Going to try some Agatha Christie next, which perennialy seems to be collecting dust on my shelf.
Sky Pride on royal road.
The description felt very generic eastern cultivation story. But I finally gave in and read it because of its long tenure in the top stories. Even though it is generic and plays standard tropes quite often I feel many of the elements are done well.
What I feel it handles best is the ugliness of a cultivation world. Or at least having a non psychopath OP that finds the psychopathy of the setting horrifying and trauma inducing.
I gave it a very fair shake and was mostly disappointed. The prose leans purple, the protagonist is... okay, but "quirky" in a manner I do not find charming. He's painfully earnest, and the feral child being resocialized deal overstays its welcome. It's been long enough that I've forgotten much of my criticism, but I'd describe it as a mid novel at best.
That's a shame, because To The Far Shore is up there in terms of novels I've read on RR. Post-post-apocalyptic Oregon Trail, with radiation magic and fallen civilizations rediscovering muskets and the ruins of hyper-advanced civilizations that came before? You bet I enjoyed it.
Both are by the same guy, which is annoying. It means Warby can write. He just can't write this.
Consider the starts.

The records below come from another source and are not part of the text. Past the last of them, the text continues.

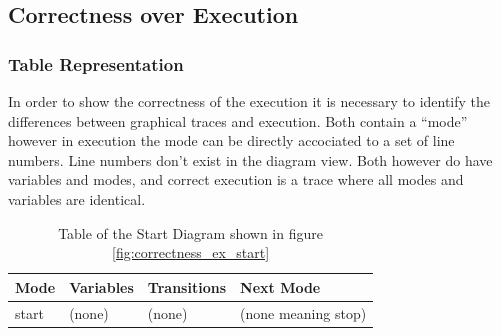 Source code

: \subsection{Correctness over Execution}
\subsubsection{Table Representation}

In order to show the correctness of the execution it is necessary to identify the differences between graphical traces and execution. Both contain a ``mode'' however in execution the mode can be directly accociated to a set of line numbers. Line numbers don't exist in the diagram view. Both however do have variables and modes, and correct execution is a trace where all modes and variables are identical.

\begin{table}[h]
	\caption{Table of the Start Diagram shown in figure \ref{fig:correctness_ex_start}}
	\centering
		\begin{tabular}{| l | l | l | l |}
			\hline
			\textbf{Mode} & \textbf{Variables} & \textbf{Transitions} & \textbf{Next Mode} \\
			\hline
			start & (none) & (none) & (none meaning stop) \\
			\hline
		\end{tabular}
	\label{table:BasicDiagOnly}
\end{table}
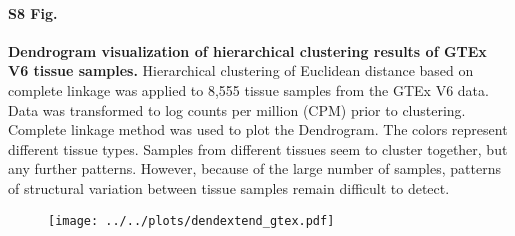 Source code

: \documentclass[10pt,letterpaper]{article}
\begin{document}
\paragraph*{S8 Fig.}

\label{figS8}
{\bf Dendrogram visualization of hierarchical clustering results of GTEx V6 tissue samples.} Hierarchical clustering of Euclidean distance based on complete linkage was applied to 8,555 tissue samples from the GTEx V6 data. Data was transformed to log counts per million (CPM) prior to clustering. Complete linkage method was used to plot the Dendrogram. The colors represent different tissue types. Samples from different tissues seem to cluster together, but any further patterns. However, because of the large number of samples, patterns of structural variation between tissue samples remain difficult to detect.
\begin{figure}[ht]
\centering
\texttt{[image: ../../plots/dendextend\_gtex.pdf]}
\end{figure}
\end{document}
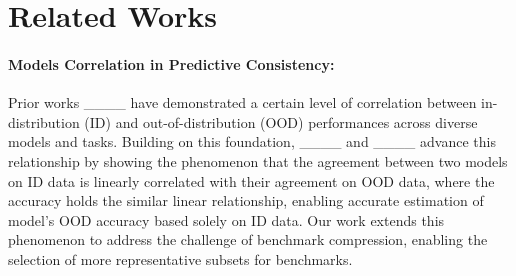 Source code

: \section{Related Works}
\label{apd:related_works}
\paragraph{Models Correlation in Predictive Consistency:} Prior works ____ have demonstrated a certain level of correlation between in-distribution (ID) and out-of-distribution (OOD) performances across diverse models and tasks. Building on this foundation, ____ and ____ advance this relationship by showing the phenomenon that the agreement between two models on ID data is linearly correlated with their agreement on OOD data, where the accuracy holds the similar linear relationship, enabling accurate estimation of model's OOD accuracy based solely on ID data. Our work extends this phenomenon to address the challenge of benchmark compression, enabling the selection of more representative subsets for benchmarks. 

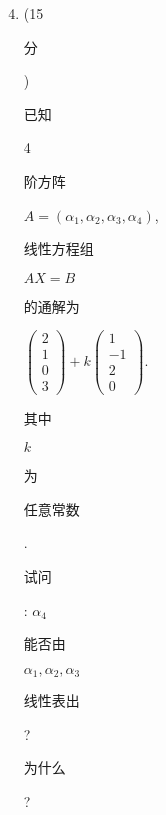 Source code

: \documentclass[10pt]{article}
\begin{document}
\begin{enumerate}
  \setcounter{enumi}{3}
  \item (15 \begin{CJK}{UTF8}{mj}分\end{CJK}) \begin{CJK}{UTF8}{mj}已知\end{CJK} 4 \begin{CJK}{UTF8}{mj}阶方阵\end{CJK} $A=\left(\alpha_{1}, \alpha_{2}, \alpha_{3}, \alpha_{4}\right)$, \begin{CJK}{UTF8}{mj}线性方程组\end{CJK} $A X=B$ \begin{CJK}{UTF8}{mj}的通解为\end{CJK} $\left(\begin{array}{c}2 \\ 1 \\ 0 \\ 3\end{array}\right)+k\left(\begin{array}{c}1 \\ -1 \\ 2 \\ 0\end{array}\right)$. \begin{CJK}{UTF8}{mj}其中\end{CJK} $k$ \begin{CJK}{UTF8}{mj}为\end{CJK} \begin{CJK}{UTF8}{mj}任意常数\end{CJK}. \begin{CJK}{UTF8}{mj}试问\end{CJK}: $\alpha_{4}$ \begin{CJK}{UTF8}{mj}能否由\end{CJK} $\alpha_{1}, \alpha_{2}, \alpha_{3}$ \begin{CJK}{UTF8}{mj}线性表出\end{CJK}? \begin{CJK}{UTF8}{mj}为什么\end{CJK}?


\end{enumerate}
\end{document}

Mazelton begins media res, he arrives at TTFS ready to fire: paranoid Ma assassin with an almost pathological lack of empathy, an inventory of opinions about everyone in the room, instincts honed by a clan that treated "eat carrion if you must" as parenting advice.
Tian arrives with nothing. The opening arc is the author manually installing a soul, one trauma-recovery beat at a time, and the prose is straining for emotional registers the protagonist can't yet supply. That's where the purple comes from. Lavender adjectives are what you reach for when your POV character is still booting up.
Xianxia compounds it. The genre wants a genuinely virtuous MC so cultivation breakthroughs feel earned, which makes "sweet boy from the trash heap" the obvious play. It is also rather played-out in the genre, and once Tian commits, his available range is roughly Pure to Slightly Less Pure. The supporting cast keeps trying to drag him somewhere more interesting. They were losing, when I gave up on it.
It's funny I was thinking of tagging you, since you are one of the only other cultivation enjoyers I know. But our tastes consistently do not align. To the point that I should be getting reverse recommendations from you, asking what you hate to find something I like.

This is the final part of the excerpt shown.